Haddonfield Planning Board Rejects Brandywine Request to Expand Nursing Home
The board also voted to send the expansion request back to the borough Historic Preservation Commission, which ruled against an earlier plan in May.
The Haddonfield planning board on Monday narrowly denied an application from Brandywine Senior Living to expand its nursing home building by nearly two-thirds.
The 5-4 vote came after three hours and thirty minutes of sometimes rancorous testimony by Brandywine professionals and members of the public, who occasionally jeered and heckled the board and the professionals.
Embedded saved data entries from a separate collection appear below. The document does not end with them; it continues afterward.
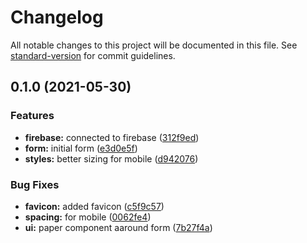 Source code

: # Changelog

All notable changes to this project will be documented in this file. See [standard-version](https://github.com/conventional-changelog/standard-version) for commit guidelines.

## 0.1.0 (2021-05-30)


### Features

* **firebase:** connected to firebase ([312f9ed](https://github.com/hainsdominic/lovebox-app/commit/312f9ed0cd9d55e7116078b041e9205327e2baed))
* **form:** initial form ([e3d0e5f](https://github.com/hainsdominic/lovebox-app/commit/e3d0e5ffd5433ae7d77bb131d15553f4a5eac429))
* **styles:** better sizing for mobile ([d942076](https://github.com/hainsdominic/lovebox-app/commit/d942076097ced778abec7cdb51b564223fcb76ad))


### Bug Fixes

* **favicon:** added favicon ([c5f9c57](https://github.com/hainsdominic/lovebox-app/commit/c5f9c57a09b9df13725480a3c72b58917ec7d79b))
* **spacing:** for mobile ([0062fe4](https://github.com/hainsdominic/lovebox-app/commit/0062fe41271d06aa378fd9020a0bcf640eee9767))
* **ui:** paper component aaround form ([7b27f4a](https://github.com/hainsdominic/lovebox-app/commit/7b27f4ae9464cdf50f737ef720887f67178283e2))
While the request for a certificate of historical appropriateness was denied, the board unanimously voted to send the application back to the borough Historic Preservation Commission.
The HPC rejected Brandywine’s request for a certificate of appropriateness in May, citing nonconforming use. Planning board members who voted against the application on Monday said they had concerns about the “massing” or size of a new building to replace an aging structure on the property.
“I don’t find it to be appropriate to have a commercial building twice as large as what’s there now in a residential neighborhood,” said Lee Albright, the HPC chairwoman who attended Monday’s meeting to advise the planning board. “It has such an extensive impact on the historic nature of the site, we just couldn’t approve it.”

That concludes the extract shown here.